Each accomplice is given $1200 to spend on a collection of three outfits for the contestant. Two of the three outfits must fit set themes based on the contestant's lifestyle and needs and are generally given titles that are puns or clichéd phrases that play on these elements. For example, the episode featuring teacher Marlena McTigue included the outfit theme "Making the Grade." The final outfit in each collection is the "Wildcard," an outfit that the accomplice feels the contestant's wardrobe needs. In some episodes, collections must include an element of the contestant's original wardrobe, as in the episode featuring Karen Maruyama where the accomplices were required to incorporate a pair of shoes from Maruyama's existing collection. Each collection also includes a set of makeup and a new hairstyle. The contestant must choose one collection and accept it in its entirety.

The following day, the host and the contestant watch footage of each accomplice's shopping spree. The footage is intentionally deceptive, featuring no clothing that is included in the final collections. Accomplices will often home in on clothing in colors or styles for which the contestant has expressed specific distaste or clothing similar to that which they have just thrown out. The host and the contestant react accordingly.

During the next segment, the contestant is presented with each complete collection. The host introduces each outfit, and then the two react to it. At the end of each collection, the host presents the makeup and hair style chosen by the accomplice. The hair styles are described in terms of a celebrity with a similar style.

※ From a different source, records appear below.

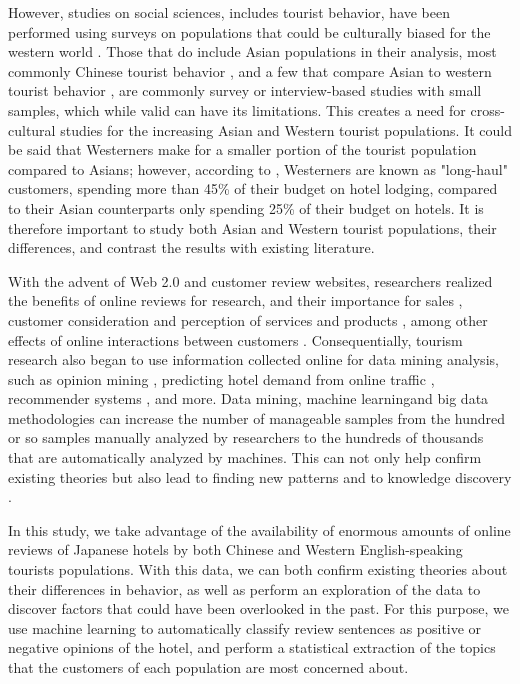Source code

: However, \DIFdelbegin {}\DIFdelend \DIFaddbegin {}\DIFaddend studies on social sciences, \DIFdelbegin {}\DIFdelend \DIFaddbegin {}\DIFaddend includes tourist behavior, have been performed using surveys on populations that could be culturally biased for the western world \cite[][]{nielsen2017, jones2010WEIRD, guaratne2009, hogan1978biases}. Those that do include Asian populations in their analysis, most commonly \DIFaddbegin {}\DIFaddend Chinese tourist behavior \cite[e.g.][]{liu2019, chang2010, dongyang2015}, and a few that compare Asian to western tourist behavior \cite[e.g.][]{choi2000}, are commonly survey or interview-based studies with small samples, which while valid can have its limitations. This creates a need for cross-cultural studies for the increasing Asian and Western tourist populations. It could be said that Westerners make for a smaller portion of the tourist population compared to Asians; however, according to \cite{choi2000}, Westerners are known as "long-haul" customers, spending more than 45\% of their budget on hotel lodging, compared to their Asian counterparts only spending 25\% of their budget on hotels. It is therefore important to study both Asian and Western tourist populations, their differences, and contrast the results with existing literature. 

With the advent of Web 2.0 and customer review websites, researchers realized the benefits of online reviews for research, and their importance for sales  \cite[][]{ye2009, basuroy2003}, customer consideration \cite[][]{vermeulen2009} and perception of services and products \cite[][]{browning2013}, among other effects of online interactions between customers \cite[e.g.][]{xiang2010, ren2019}. Consequentially, tourism research also began to use information collected online for data mining analysis, such as opinion mining \cite[e.g.][]{hu2017436}, predicting hotel demand from online traffic \cite[][]{yang2014}, recommender systems \cite[e.g.][]{loh2003}, and more. Data mining, machine learning\DIFaddbegin \DIFadd{, }\DIFaddend and big data methodologies can increase the number of manageable samples from the hundred or so samples manually analyzed by researchers to the hundreds of thousands that are automatically analyzed by machines. This can not only help confirm existing theories but also lead to finding new patterns and to knowledge discovery \cite[][]{fayyad1996data}. 

In this study, we take advantage of the availability of enormous amounts of online reviews of Japanese hotels by both Chinese and Western English-speaking tourists populations. With this data, we can both confirm existing theories about their differences in behavior, as well as perform an exploration of the data to discover factors that could have been overlooked in the past. For this purpose, we use machine learning to automatically classify review sentences as positive or negative opinions of the hotel, and perform a statistical extraction of the topics that the customers of each population are most concerned about.


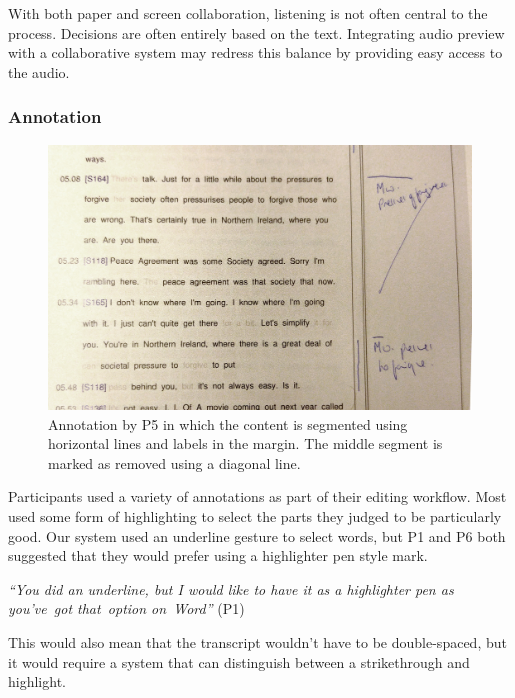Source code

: With both paper and screen collaboration, listening is not often central to the process. Decisions are often entirely
based on the text. Integrating audio preview with a collaborative system may redress this balance by providing easy
access to the audio.

\subsubsection{Annotation}


\begin{figure}[h]
  \centering
  \includegraphics[width=\columnwidth]{figs/pen-annotations-p5-cropped.jpg}
  \caption{Annotation by P5 in which the content is segmented using horizontal lines and labels in the margin. The
  middle segment is marked as removed using a diagonal line.}
  \label{fig:p5-annotations}
\end{figure}


Participants used a variety of annotations as part of their editing workflow. Most used some form of highlighting to
select the parts they judged to be particularly good. Our system used an underline gesture to select words, but P1 and
P6 both suggested that they would prefer using a highlighter pen style mark.

\textit{``You did an underline, but I would like to have it as a highlighter pen as you've got that option on Word''}
(P1)

This would also mean that the transcript wouldn't have to be double-spaced, but it would require a system that can
distinguish between a strikethrough and highlight.

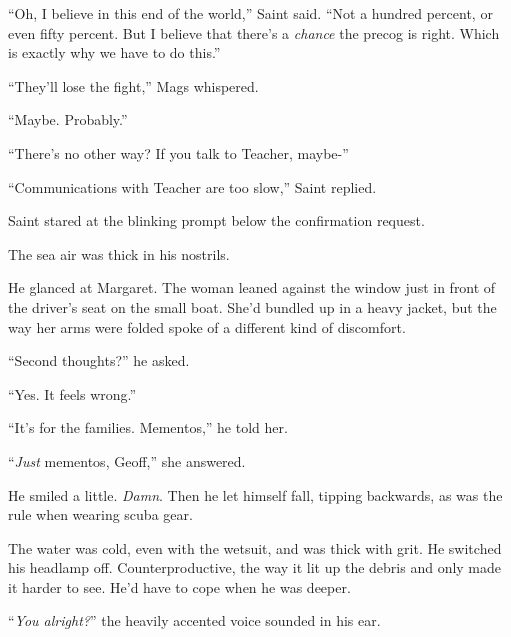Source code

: ``Oh, I believe in this end of the world,'' Saint said.  ``Not a hundred percent, or even fifty percent.  But I believe that there's a \emph{chance} the precog is right.  Which is exactly why we have to do this.''



``They'll lose the fight,'' Mags whispered.



``Maybe.  Probably.''



``There's no other way?  If you talk to Teacher, maybe-''



``Communications with Teacher are too slow,'' Saint replied.



Saint stared at the blinking prompt below the confirmation request.



\blacksquare



The sea air was thick in his nostrils.



He glanced at Margaret.  The woman leaned against the window just in front of the driver's seat on the small boat.  She'd bundled up in a heavy jacket, but the way her arms were folded spoke of a different kind of discomfort.



``Second thoughts?'' he asked.



``Yes.  It feels wrong.''



``It's for the families.  Mementos,'' he told her.



``\emph{Just} mementos, Geoff,'' she answered.



He smiled a little.  \emph{Damn}.  Then he let himself fall, tipping backwards, as was the rule when wearing scuba gear.



The water was cold, even with the wetsuit, and was thick with grit.  He switched his headlamp off.  Counterproductive, the way it lit up the debris and only made it harder to see.  He'd have to cope when he was deeper.



``\emph{You alright?}'' the heavily accented voice sounded in his ear.



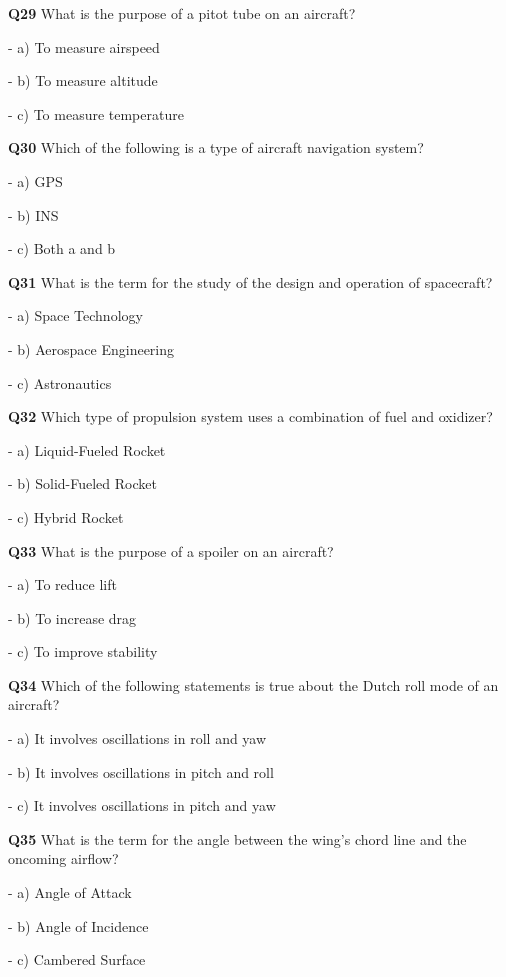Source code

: \textbf{Q29} What is the purpose of a pitot tube on an aircraft?\par
\quad - a) To measure airspeed\par
\quad - b) To measure altitude\par
\quad - c) To measure temperature\par

\textbf{Q30} Which of the following is a type of aircraft navigation system?\par
\quad - a) GPS\par
\quad - b) INS\par
\quad - c) Both a and b\par

\textbf{Q31} What is the term for the study of the design and operation of spacecraft?\par
\quad - a) Space Technology\par
\quad - b) Aerospace Engineering\par
\quad - c) Astronautics\par

\textbf{Q32} Which type of propulsion system uses a combination of fuel and oxidizer?\par
\quad - a) Liquid-Fueled Rocket\par
\quad - b) Solid-Fueled Rocket\par
\quad - c) Hybrid Rocket\par

\textbf{Q33} What is the purpose of a spoiler on an aircraft?\par
\quad - a) To reduce lift\par
\quad - b) To increase drag\par
\quad - c) To improve stability\par

\textbf{Q34} Which of the following statements is true about the Dutch roll mode of an aircraft?\par
\quad - a) It involves oscillations in roll and yaw\par
\quad - b) It involves oscillations in pitch and roll\par
\quad - c) It involves oscillations in pitch and yaw\par

\textbf{Q35} What is the term for the angle between the wing's chord line and the oncoming airflow?\par
\quad - a) Angle of Attack\par
\quad - b) Angle of Incidence\par
\quad - c) Cambered Surface\par

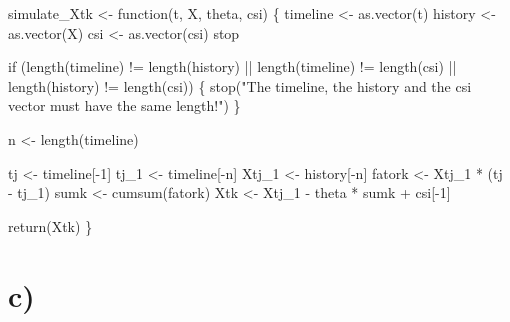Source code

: \documentclass[
  letterpaper,
  DIV=11,
  numbers=noendperiod]{scrreprt}
\newenvironment{Shaded}{\begin{snugshade}}{\end{snugshade}}
\newcommand{\ControlFlowTok}[1]{\textcolor[rgb]{0.00,0.23,0.31}{#1}}
\newcommand{\DecValTok}[1]{\textcolor[rgb]{0.68,0.00,0.00}{#1}}
\newcommand{\FunctionTok}[1]{\textcolor[rgb]{0.28,0.35,0.67}{#1}}
\newcommand{\NormalTok}[1]{\textcolor[rgb]{0.00,0.23,0.31}{#1}}
\newcommand{\OtherTok}[1]{\textcolor[rgb]{0.00,0.23,0.31}{#1}}
\newcommand{\SpecialCharTok}[1]{\textcolor[rgb]{0.37,0.37,0.37}{#1}}
\newcommand{\StringTok}[1]{\textcolor[rgb]{0.13,0.47,0.30}{#1}}
\begin{document}
\begin{Shaded}
\begin{Highlighting}[]
\NormalTok{simulate\_Xtk }\OtherTok{\textless{}{-}} \ControlFlowTok{function}\NormalTok{(t, X, theta, csi) \{}
\NormalTok{    timeline }\OtherTok{\textless{}{-}} \FunctionTok{as.vector}\NormalTok{(t)}
\NormalTok{    history }\OtherTok{\textless{}{-}} \FunctionTok{as.vector}\NormalTok{(X)}
\NormalTok{    csi }\OtherTok{\textless{}{-}} \FunctionTok{as.vector}\NormalTok{(csi)}
\NormalTok{    stop}

    \ControlFlowTok{if}\NormalTok{ (}\FunctionTok{length}\NormalTok{(timeline) }\SpecialCharTok{!=} \FunctionTok{length}\NormalTok{(history) }\SpecialCharTok{||}
        \FunctionTok{length}\NormalTok{(timeline) }\SpecialCharTok{!=} \FunctionTok{length}\NormalTok{(csi) }\SpecialCharTok{||}
        \FunctionTok{length}\NormalTok{(history) }\SpecialCharTok{!=} \FunctionTok{length}\NormalTok{(csi)) \{}
        \FunctionTok{stop}\NormalTok{(}\StringTok{"The timeline, the history and the csi vector must have the same length!"}\NormalTok{)}
\NormalTok{    \}}

\NormalTok{    n }\OtherTok{\textless{}{-}} \FunctionTok{length}\NormalTok{(timeline)}

\NormalTok{    tj }\OtherTok{\textless{}{-}}\NormalTok{ timeline[}\SpecialCharTok{{-}}\DecValTok{1}\NormalTok{]}
\NormalTok{    tj\_1 }\OtherTok{\textless{}{-}}\NormalTok{ timeline[}\SpecialCharTok{{-}}\NormalTok{n]}
\NormalTok{    Xtj\_1 }\OtherTok{\textless{}{-}}\NormalTok{ history[}\SpecialCharTok{{-}}\NormalTok{n]}
\NormalTok{    fatork }\OtherTok{\textless{}{-}}\NormalTok{ Xtj\_1 }\SpecialCharTok{*}\NormalTok{ (tj }\SpecialCharTok{{-}}\NormalTok{ tj\_1)}
\NormalTok{    sumk }\OtherTok{\textless{}{-}} \FunctionTok{cumsum}\NormalTok{(fatork)}
\NormalTok{    Xtk }\OtherTok{\textless{}{-}}\NormalTok{ Xtj\_1 }\SpecialCharTok{{-}}\NormalTok{ theta }\SpecialCharTok{*}\NormalTok{ sumk }\SpecialCharTok{+}\NormalTok{ csi[}\SpecialCharTok{{-}}\DecValTok{1}\NormalTok{]}

    \FunctionTok{return}\NormalTok{(Xtk)}
\NormalTok{\}}
\end{Highlighting}
\end{Shaded}

\hypertarget{c-1}{%
\section*{c)}\label{c-1}}

\end{document}
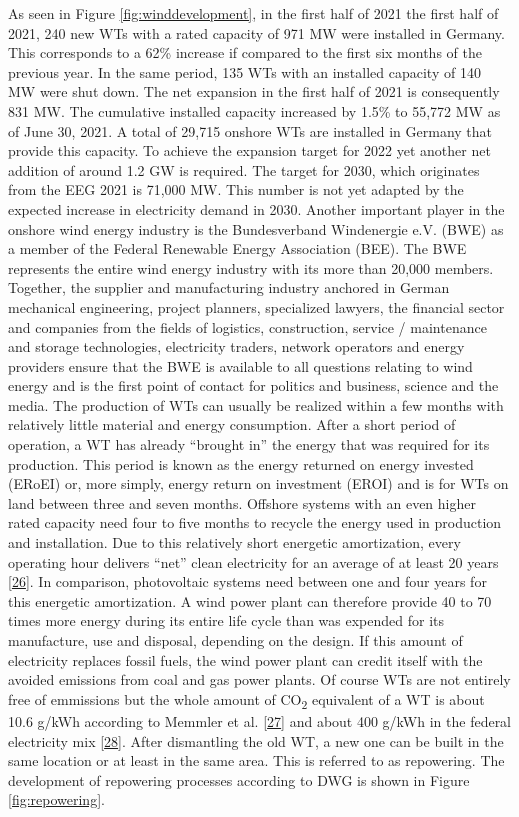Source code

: \documentclass[a4paper,11pt]{article}
\begin{document}
As seen in Figure \ref{fig:winddevelopment}, in the first half of 2021 the first half of 2021, 240 new WTs with a rated capacity of 971 MW were installed in Germany. This corresponds to a 62\% increase if compared to the first six months of the previous year. In the same period, 135 WTs with an installed capacity of 140 MW were shut down. The net expansion in the first half of 2021 is consequently 831 MW. The cumulative installed capacity increased by 1.5\% to 55,772 MW as of June 30, 2021. A total of 29,715 onshore WTs are installed in Germany that provide this capacity. To achieve the expansion target for 2022 yet another net addition of around 1.2 GW is required. The target for 2030, which originates from the EEG 2021 is 71,000 MW. This number is not yet adapted by the expected increase in electricity demand in 2030. Another important player in the onshore wind energy industry is the Bundesverband Windenergie e.V. (BWE) as a member of the Federal Renewable Energy Association (BEE). The BWE represents the entire wind energy industry with its more than 20,000 members. Together, the supplier and manufacturing industry anchored in German mechanical engineering, project planners, specialized lawyers, the financial sector and companies from the fields of logistics, construction, service / maintenance and storage technologies, electricity traders, network operators and energy providers ensure that the BWE is available to all questions relating to wind energy and is the first point of contact for politics and business, science and the media. The production of WTs can usually be realized within a few months with relatively little material and energy consumption. After a short period of operation, a WT has already ``brought in'' the energy that was required for its production. This period is known as the energy returned on energy invested (ERoEI) or, more simply, energy return on investment (EROI) and is for WTs on land between three and seven months. Offshore systems with an even higher rated capacity need four to five months to recycle the energy used in production and installation. Due to this relatively short energetic amortization, every operating hour delivers ``net'' clean electricity for an average of at least 20 years {[}\protect\hyperlink{ref-PriyanaRazdan.2019}{26}{]}. In comparison, photovoltaic systems need between one and four years for this energetic amortization. A wind power plant can therefore provide 40 to 70 times more energy during its entire life cycle than was expended for its manufacture, use and disposal, depending on the design. If this amount of electricity replaces fossil fuels, the wind power plant can credit itself with the avoided emissions from coal and gas power plants. Of course WTs are not entirely free of emmissions but the whole amount of CO\textsubscript{2} equivalent of a WT is about 10.6 g/kWh according to Memmler et al. {[}\protect\hyperlink{ref-M.MemmlerDr.T.LaufS.Schneider.2017}{27}{]} and about 400 g/kWh in the federal electricity mix {[}\protect\hyperlink{ref-Umweltbundesamt.2021}{28}{]}. After dismantling the old WT, a new one can be built in the same location or at least in the same area. This is referred to as repowering. The development of repowering processes according to DWG is shown in Figure \ref{fig:repowering}.
\end{document}
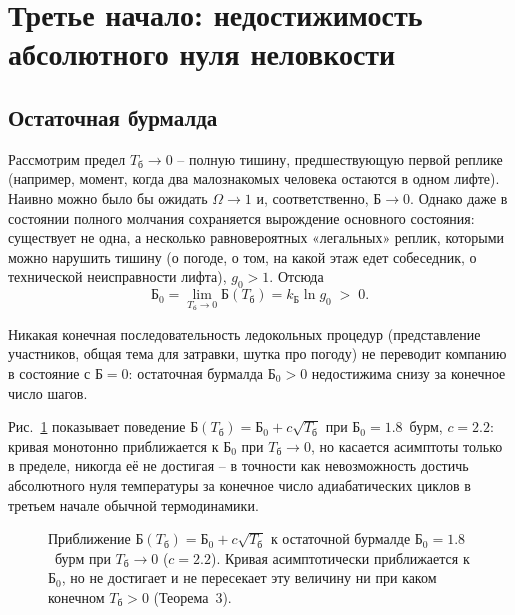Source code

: \documentclass[11pt,a4paper]{article}
\newcommand{\Burm}{\text{Б}}
\newcommand{\kB}{k_{\text{Б}}}
\newcommand{\Tb}{T_{\text{б}}}
\begin{document}
\section{Третье начало: недостижимость абсолютного нуля неловкости}

\subsection{Остаточная бурмалда}

Рассмотрим предел $\Tb\to0$ -- полную тишину, предшествующую первой реплике (например, момент, когда два малознакомых человека остаются в одном лифте). Наивно можно было бы ожидать $\Omega\to1$ и, соответственно, $\Burm\to0$. Однако даже в состоянии полного молчания сохраняется вырождение основного состояния: существует не одна, а несколько равновероятных «легальных» реплик, которыми можно нарушить тишину (о погоде, о том, на какой этаж едет собеседник, о технической неисправности лифта), $g_0>1$. Отсюда
\[
\Burm_0 = \lim_{\Tb\to0}\Burm(\Tb) = \kB \ln g_0 \;>\; 0.
\]

\begin{theorem}
Никакая конечная последовательность ледокольных процедур (представление участников, общая тема для затравки, шутка про погоду) не переводит компанию в состояние с $\Burm=0$: остаточная бурмалда $\Burm_0>0$ недостижима снизу за конечное число шагов.
\end{theorem}

Рис.~\ref{fig:third-law} показывает поведение $\Burm(\Tb)=\Burm_0+c\sqrt{\Tb}$ при $\Burm_0=1.8$~бурм, $c=2.2$: кривая монотонно приближается к $\Burm_0$ при $\Tb\to0$, но касается асимптоты только в пределе, никогда её не достигая -- в точности как невозможность достичь абсолютного нуля температуры за конечное число адиабатических циклов в третьем начале обычной термодинамики.

\begin{figure}[htbp]
\centering
{}
\caption{Приближение $\Burm(\Tb)=\Burm_0+c\sqrt{\Tb}$ к остаточной бурмалде $\Burm_0=1.8$~бурм при $\Tb\to0$ ($c=2.2$). Кривая асимптотически приближается к $\Burm_0$, но не достигает и не пересекает эту величину ни при каком конечном $\Tb>0$ (Теорема~3).}
\label{fig:third-law}
\end{figure}
\end{document}
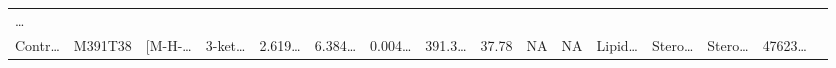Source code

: \documentclass[
]{article}
\begin{document}
\begin{longtable}[]{@{}llllllllllllllll@{}}
\begin{minipage}[t]{0.02\columnwidth}
\ldots{}\strut
\end{minipage}\tabularnewline
\begin{minipage}[t]{0.04\columnwidth}\raggedright
Contr\ldots{}\strut
\end{minipage} & \begin{minipage}[t]{0.04\columnwidth}\raggedright
M391T38\strut
\end{minipage} & \begin{minipage}[t]{0.04\columnwidth}\raggedright
{[}M-H-\ldots{}\strut
\end{minipage} & \begin{minipage}[t]{0.04\columnwidth}\raggedright
3-ket\ldots{}\strut
\end{minipage} & \begin{minipage}[t]{0.04\columnwidth}\raggedright
2.619\ldots{}\strut
\end{minipage} & \begin{minipage}[t]{0.04\columnwidth}\raggedright
6.384\ldots{}\strut
\end{minipage} & \begin{minipage}[t]{0.04\columnwidth}\raggedright
0.004\ldots{}\strut
\end{minipage} & \begin{minipage}[t]{0.04\columnwidth}\raggedright
391.3\ldots{}\strut
\end{minipage} & \begin{minipage}[t]{0.04\columnwidth}\raggedright
37.78\strut
\end{minipage} & \begin{minipage}[t]{0.04\columnwidth}\raggedright
NA\strut
\end{minipage} & \begin{minipage}[t]{0.03\columnwidth}\raggedright
NA\strut
\end{minipage} & \begin{minipage}[t]{0.04\columnwidth}\raggedright
Lipid\ldots{}\strut
\end{minipage} & \begin{minipage}[t]{0.04\columnwidth}\raggedright
Stero\ldots{}\strut
\end{minipage} & \begin{minipage}[t]{0.04\columnwidth}\raggedright
Stero\ldots{}\strut
\end{minipage} & \begin{minipage}[t]{0.04\columnwidth}\raggedright
47623\ldots{}\strut
\end{minipage} & \begin{minipage}[t]{0.02\columnwidth}\raggedright

\end{minipage}
\end{longtable}
\end{document}
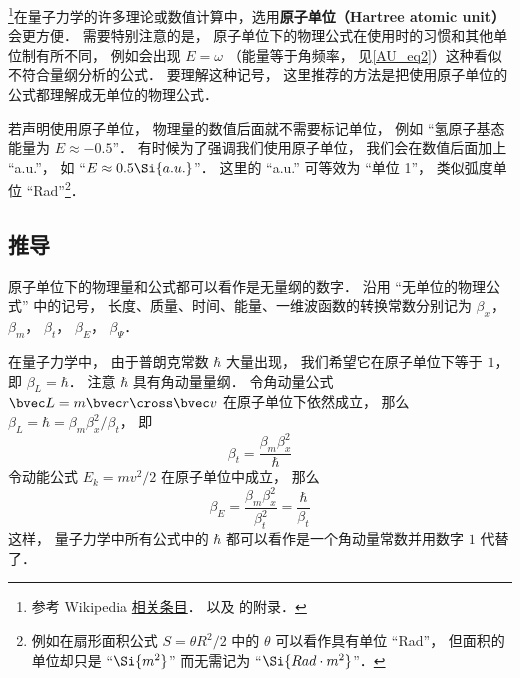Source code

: 

\footnote{参考 Wikipedia \href{https://en.wikipedia.org/wiki/Hartree_atomic_units}{相关条目}． 以及 \cite{Brandsen} 的附录．}在量子力学的许多理论或数值计算中，选用\textbf{原子单位（Hartree atomic unit）}会更方便． 需要特别注意的是， 原子单位下的物理公式在使用时的习惯和其他单位制有所不同， 例如会出现 $E = \omega$ （能量等于角频率， 见\autoref{AU_eq2}）这种看似不符合量纲分析的公式． 要理解这种记号， 这里推荐的方法是把使用原子单位的公式都理解成无单位的物理公式．

若声明使用原子单位， 物理量的数值后面就不需要标记单位， 例如 “氢原子基态能量为 $E \approx -0.5$”． 有时候为了强调我们使用原子单位， 我们会在数值后面加上 “a.u.”， 如 “$E \approx 0.5 \Si{a.u.}$”． 这里的 “a.u.” 可等效为 “单位 1”， 类似弧度单位 “Rad”\footnote{例如在扇形面积公式 $S = \theta R^2/2$ 中的 $\theta$ 可以看作具有单位 “Rad”， 但面积的单位却只是 “$\Si{m^2}$” 而无需记为 “$\Si{Rad\cdot m^2}$”．}．

\subsection{推导}
原子单位下的物理量和公式都可以看作是无量纲的数字． 沿用 “无单位的物理公式” 中的记号， 长度、质量、时间、能量、一维波函数的转换常数分别记为 $\beta_x$， $\beta_m$， $\beta_t$， $\beta_E$， $\beta_\Psi$．

在量子力学中， 由于普朗克常数 $\hbar$ 大量出现， 我们希望它在原子单位下等于 $1$， 即 $\beta_L = \hbar$． 注意 $\hbar$ 具有角动量量纲． 令角动量公式 $\bvec L = m \bvec r \cross \bvec v$ 在原子单位下依然成立， 那么 $\beta_L = \hbar = {\beta_m \beta_x^2}/{\beta_t}$， 即
\begin{equation}\label{AU_eq6}
\beta_t = \frac{\beta_m \beta_x^2}{\hbar}
\end{equation}
令动能公式 $E_k = mv^2/2$ 在原子单位中成立， 那么
\begin{equation}\label{AU_eq7}
\beta_E = \frac{\beta_m \beta_x^2}{\beta_t^2} = \frac{\hbar}{\beta_t}
\end{equation}
这样， 量子力学中所有公式中的 $\hbar$ 都可以看作是一个角动量常数并用数字 $1$ 代替了．

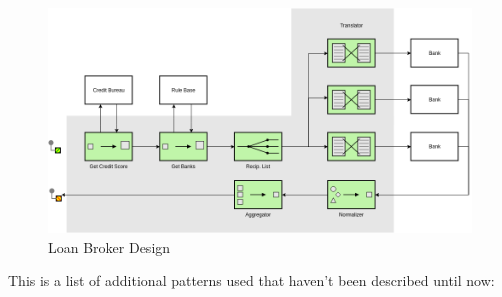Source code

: \begin{figure} [H]
    \centering
    \includegraphics[width=1\textwidth]{images/SoftwareArchitecture/EAIloanbroken.png}
    \caption{Loan Broker Design}
    \label{fig:EAIloanbroken}
\end{figure}

This is a list of additional patterns used that haven't been described until now:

The presentation segment is followed by a fashion shoot where the contestant tries on each outfit, comments on the clothing, and then makes a guess as to which accomplice put together each collection. Beginning with the third season, the accomplices watch footage of the fashion shoot behind a one-way mirror, and we see them react to the victim's comments about the clothing they try on. After the segment, the one-way mirror turns off, and accomplices surprise the contestant.

After the fashion shoot, the contestant chooses a collection. They are taken to a salon for the matching hair and makeup. The salon scenes are in typical makeover show fashion, with the contestant's face only shown in close-ups in order to keep the contestant's decision and final look a surprise until the end. Occasionally, final close-ups show enough of the hair or makeup to ruin the surprise, particularly in episodes where each accomplice has chosen a distinct hair style to match their collection.

The final segment begins with the host meeting again with the three accomplices. They each discuss their shopping decisions for a final time. They are joined by a small audience of additional family members and friends of the contestant. The contestant then enters the room on a catwalk, asking, "how do I look?" They are asked to make a final guess on who created the collection they chose.

Contestants are often given an additional prize. Sometimes these prizes are part of an ultimatum where the contestant must choose between a mystery reward and a beloved piece of clothing, at other times they are dependent on the contestant correctly guessing the creator of the chosen collection. Often, however, the bonus prizes involve no extra criteria. A typical prize is a $1000 gift certificate for a new wardrobe, but prizes are sometimes more tailored to the contestant. For example, a contestant known for hiding behind glasses may receive a year's worth of contact lenses.

Commercial breaks are often trailed with segments featuring quick fashion tips directed at the viewer. These tips are often solutions to common fashion faux pas and are presented either by the host or that episode's featured stylist.

Grammy nominated rapper Yo-Yo on How Do I Look?.
Award-winning Recording Artist Aria (singer) Johnson (along with mom) make over sister Jena Johnson in 2010 episode of How Do I Look?

Anya Singleton and Michael Aarons wrote the new and currently airing theme song, "Look How I Shine" for the show. Anya Singleton sings the theme song.

Emmy Award-winning host Phil Moore, former Host of Nickelodeon's Nick Arcade is the writer for the show.

==Different versions==
How Do I Look? Asia premiered on Asia's leading entertainment channel for women, Diva (Asia TV channel).

How Do I Look? South Africa premiered on E! Africa (DStv Channel 124) in 2017.